→ EXERCISE PROMPT: Copy out each line of the material in which the word "defined" appears.

→ MATERIAL FOR THIS TASK:
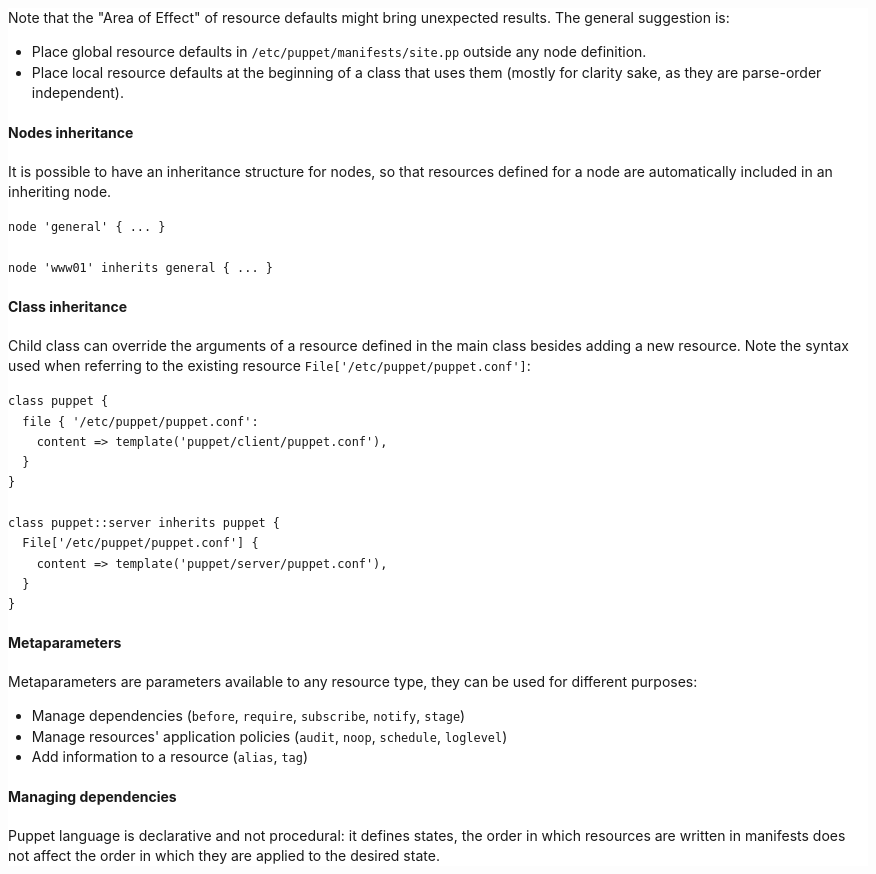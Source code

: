 

Note that the "Area of Effect" of resource defaults might bring unexpected results. The general suggestion is:
* Place global resource defaults in `/etc/puppet/manifests/site.pp` outside any node definition.
* Place local resource defaults at the beginning of a class that uses them (mostly for clarity sake, as they are parse-order independent).



#### Nodes inheritance
It is possible to have an inheritance structure for nodes,
so that resources defined for a node are automatically included in an inheriting node.

```
node 'general' { ... }

node 'www01' inherits general { ... }
```



#### Class inheritance
Child class can override the arguments of a resource defined in the main class besides adding a new resource.
Note the syntax used when referring to the existing resource `File['/etc/puppet/puppet.conf']`:
```
class puppet {
  file { '/etc/puppet/puppet.conf':
    content => template('puppet/client/puppet.conf'),
  }
}

class puppet::server inherits puppet {
  File['/etc/puppet/puppet.conf'] {
    content => template('puppet/server/puppet.conf'),
  }
}
```



#### Metaparameters
Metaparameters are parameters available to any resource type, they can be used for different purposes:
* Manage dependencies (`before`, `require`, `subscribe`, `notify`, `stage`)
* Manage resources' application policies (`audit`, `noop`, `schedule`, `loglevel`)
* Add information to a resource (`alias`, `tag`)



#### Managing dependencies
Puppet language is declarative and not procedural: it defines states, the order in which resources are
written in manifests does not affect the order in which they are applied to the desired state.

→ RESULT BELOW:
so that resources defined for a node are automatically included in an inheriting node.
Child class can override the arguments of a resource defined in the main class besides adding a new resource.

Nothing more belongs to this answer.